Directions for this task — Copy the records below word for word, from the first line through the line that contains "宗两千年前就用过，叫田忌赛马。", and leave out any pictures.

(Document images with source code)
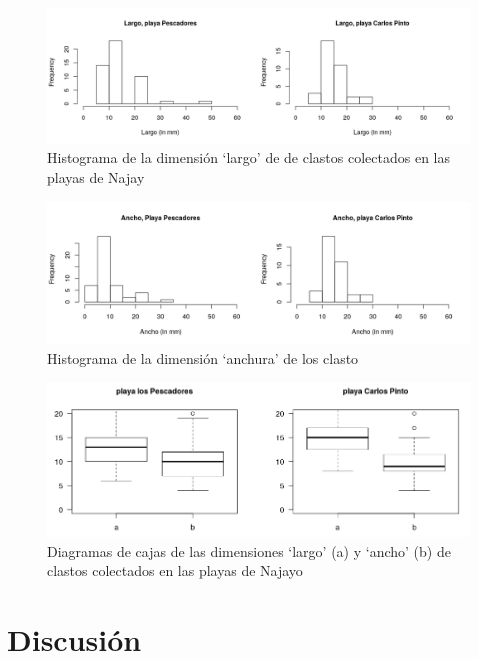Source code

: \documentclass[11pt,]{article}
\begin{document}
\begin{figure}
\centering
\includegraphics{largo_hist.png}
\caption{Histograma de la dimensión `largo' de de clastos colectados en
las playas de Najay\label{largo}}
\end{figure}

\begin{figure}
\centering
\includegraphics{ancho_hist.png}
\caption{Histograma de la dimensión `anchura' de los
clasto\label{ancho}}
\end{figure}

\begin{figure}
\centering
\includegraphics{diagrama.png}
\caption{Diagramas de cajas de las dimensiones `largo' (a) y `ancho' (b)
de clastos colectados en las playas de Najayo\label{playa}}
\end{figure}

\section{Discusión}\label{discusiuxf3n}
\end{document}
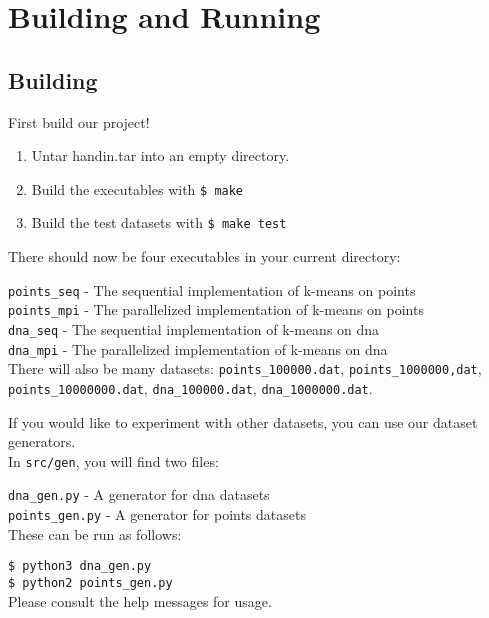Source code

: \documentclass[12pt]{article}
\begin{document}
\section{Building and Running}
 
\subsection{Building}

First build our project!

\begin{enumerate}
\item Untar handin.tar into an empty directory.
\item Build the executables with \texttt{\$ make}
\item Build the test datasets with \texttt{\$ make test}
\end{enumerate}

There should now be four executables in your current directory: 


\texttt{points\_seq} - The sequential implementation of k-means on points \\
\texttt{points\_mpi} - The parallelized implementation of k-means on points \\
\texttt{dna\_seq} - The sequential implementation of k-means on dna \\
\texttt{dna\_mpi} - The parallelized implementation of k-means on dna \\

There will also be many datasets: \texttt{points\_100000.dat},
\texttt{points\_1000000,dat}, \texttt{points\_10000000.dat},
\texttt{dna\_100000.dat}, \texttt{dna\_1000000.dat}.

 If you would like to experiment with other datasets, you can use our dataset generators.\\


 In \texttt{src/gen}, you will find two files: 


 \texttt{dna\_gen.py} - A generator for dna datasets \\
 \texttt{points\_gen.py} - A generator for points datasets \\


 These can be run as follows:


 \texttt{\$ python3 dna\_gen.py} \\
 \texttt{\$ python2 points\_gen.py} \\

 Please consult the help messages for usage.
\end{document}

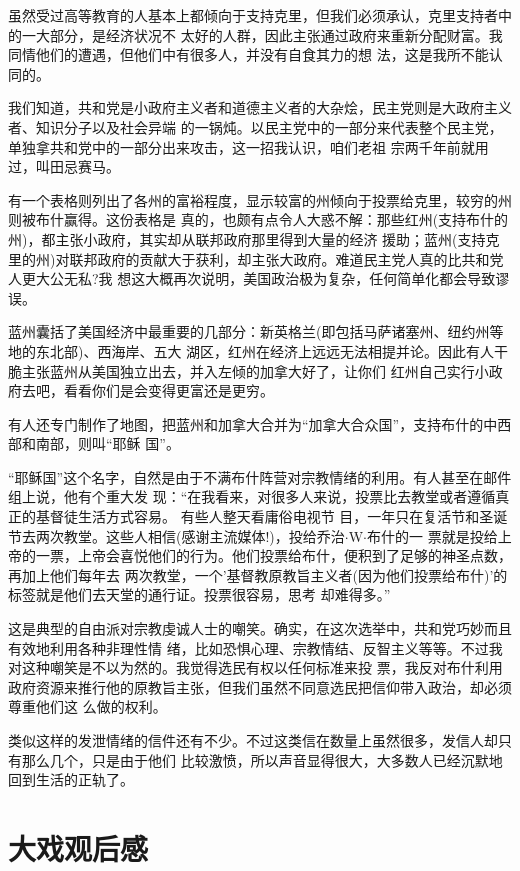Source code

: ﻿\documentclass[11pt]{article}
\begin{document}
虽然受过高等教育的人基本上都倾向于支持克里，但我们必须承认，克里支持者中的一大部分，是经济状况不
太好的人群，因此主张通过政府来重新分配财富。我同情他们的遭遇，但他们中有很多人，并没有自食其力的想
法，这是我所不能认同的。

我们知道，共和党是小政府主义者和道德主义者的大杂烩，民主党则是大政府主义者、知识分子以及社会异端
的一锅炖。以民主党中的一部分来代表整个民主党，单独拿共和党中的一部分出来攻击，这一招我认识，咱们老祖
宗两千年前就用过，叫田忌赛马。

有一个表格则列出了各州的富裕程度，显示较富的州倾向于投票给克里，较穷的州则被布什赢得。这份表格是
真的，也颇有点令人大惑不解：那些红州(支持布什的州)，都主张小政府，其实却从联邦政府那里得到大量的经济
援助；蓝州(支持克里的州)对联邦政府的贡献大于获利，却主张大政府。难道民主党人真的比共和党人更大公无私?我
想这大概再次说明，美国政治极为复杂，任何简单化都会导致谬误。

蓝州囊括了美国经济中最重要的几部分：新英格兰(即包括马萨诸塞州、纽约州等地的东北部)、西海岸、五大
湖区，红州在经济上远远无法相提并论。因此有人干脆主张蓝州从美国独立出去，并入左倾的加拿大好了，让你们
红州自己实行小政府去吧，看看你们是会变得更富还是更穷。

有人还专门制作了地图，把蓝州和加拿大合并为``加拿大合众国''，支持布什的中西部和南部，则叫``耶稣
国''。

``耶稣国''这个名字，自然是由于不满布什阵营对宗教情绪的利用。有人甚至在邮件组上说，他有个重大发
现：``在我看来，对很多人来说，投票比去教堂或者遵循真正的基督徒生活方式容易。 有些人整天看庸俗电视节
目，一年只在复活节和圣诞节去两次教堂。这些人相信(感谢主流媒体!)，投给乔治$\cdot$W$\cdot$布什的一
票就是投给上帝的一票，上帝会喜悦他们的行为。他们投票给布什，便积到了足够的神圣点数，再加上他们每年去
两次教堂，一个'基督教原教旨主义者(因为他们投票给布什)'的标签就是他们去天堂的通行证。投票很容易，思考
却难得多。''

这是典型的自由派对宗教虔诚人士的嘲笑。确实，在这次选举中，共和党巧妙而且有效地利用各种非理性情
绪，比如恐惧心理、宗教情结、反智主义等等。不过我对这种嘲笑是不以为然的。我觉得选民有权以任何标准来投
票，我反对布什利用政府资源来推行他的原教旨主张，但我们虽然不同意选民把信仰带入政治，却必须尊重他们这
么做的权利。


类似这样的发泄情绪的信件还有不少。不过这类信在数量上虽然很多，发信人却只有那么几个，只是由于他们
比较激愤，所以声音显得很大，大多数人已经沉默地回到生活的正轨了。

\section{大戏观后感}
\end{document}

Output of the task —
Source code

: \documentclass[11pt,]{article}
\begin{document}
\begin{figure}
\centering
\includegraphics{largo_hist.png}
\caption{Histograma de la dimensión `largo' de de clastos colectados en
las playas de Najay\label{largo}}
\end{figure}

\begin{figure}
\centering
\includegraphics{ancho_hist.png}
\caption{Histograma de la dimensión `anchura' de los
clasto\label{ancho}}
\end{figure}

\begin{figure}
\centering
\includegraphics{diagrama.png}
\caption{Diagramas de cajas de las dimensiones `largo' (a) y `ancho' (b)
de clastos colectados en las playas de Najayo\label{playa}}
\end{figure}

\section{Discusión}\label{discusiuxf3n}
\end{document}
Source code

: \documentclass[12pt]{article}
\begin{document}
\section{Building and Running}
 
\subsection{Building}

First build our project!

\begin{enumerate}
\item Untar handin.tar into an empty directory.
\item Build the executables with \texttt{\$ make}
\item Build the test datasets with \texttt{\$ make test}
\end{enumerate}

There should now be four executables in your current directory: 


\texttt{points\_seq} - The sequential implementation of k-means on points \\
\texttt{points\_mpi} - The parallelized implementation of k-means on points \\
\texttt{dna\_seq} - The sequential implementation of k-means on dna \\
\texttt{dna\_mpi} - The parallelized implementation of k-means on dna \\

There will also be many datasets: \texttt{points\_100000.dat},
\texttt{points\_1000000,dat}, \texttt{points\_10000000.dat},
\texttt{dna\_100000.dat}, \texttt{dna\_1000000.dat}.

 If you would like to experiment with other datasets, you can use our dataset generators.\\


 In \texttt{src/gen}, you will find two files: 


 \texttt{dna\_gen.py} - A generator for dna datasets \\
 \texttt{points\_gen.py} - A generator for points datasets \\


 These can be run as follows:


 \texttt{\$ python3 dna\_gen.py} \\
 \texttt{\$ python2 points\_gen.py} \\

 Please consult the help messages for usage.
\end{document}

Source code

: ﻿\documentclass[11pt]{article}
\begin{document}
虽然受过高等教育的人基本上都倾向于支持克里，但我们必须承认，克里支持者中的一大部分，是经济状况不
太好的人群，因此主张通过政府来重新分配财富。我同情他们的遭遇，但他们中有很多人，并没有自食其力的想
法，这是我所不能认同的。

我们知道，共和党是小政府主义者和道德主义者的大杂烩，民主党则是大政府主义者、知识分子以及社会异端
的一锅炖。以民主党中的一部分来代表整个民主党，单独拿共和党中的一部分出来攻击，这一招我认识，咱们老祖
宗两千年前就用过，叫田忌赛马。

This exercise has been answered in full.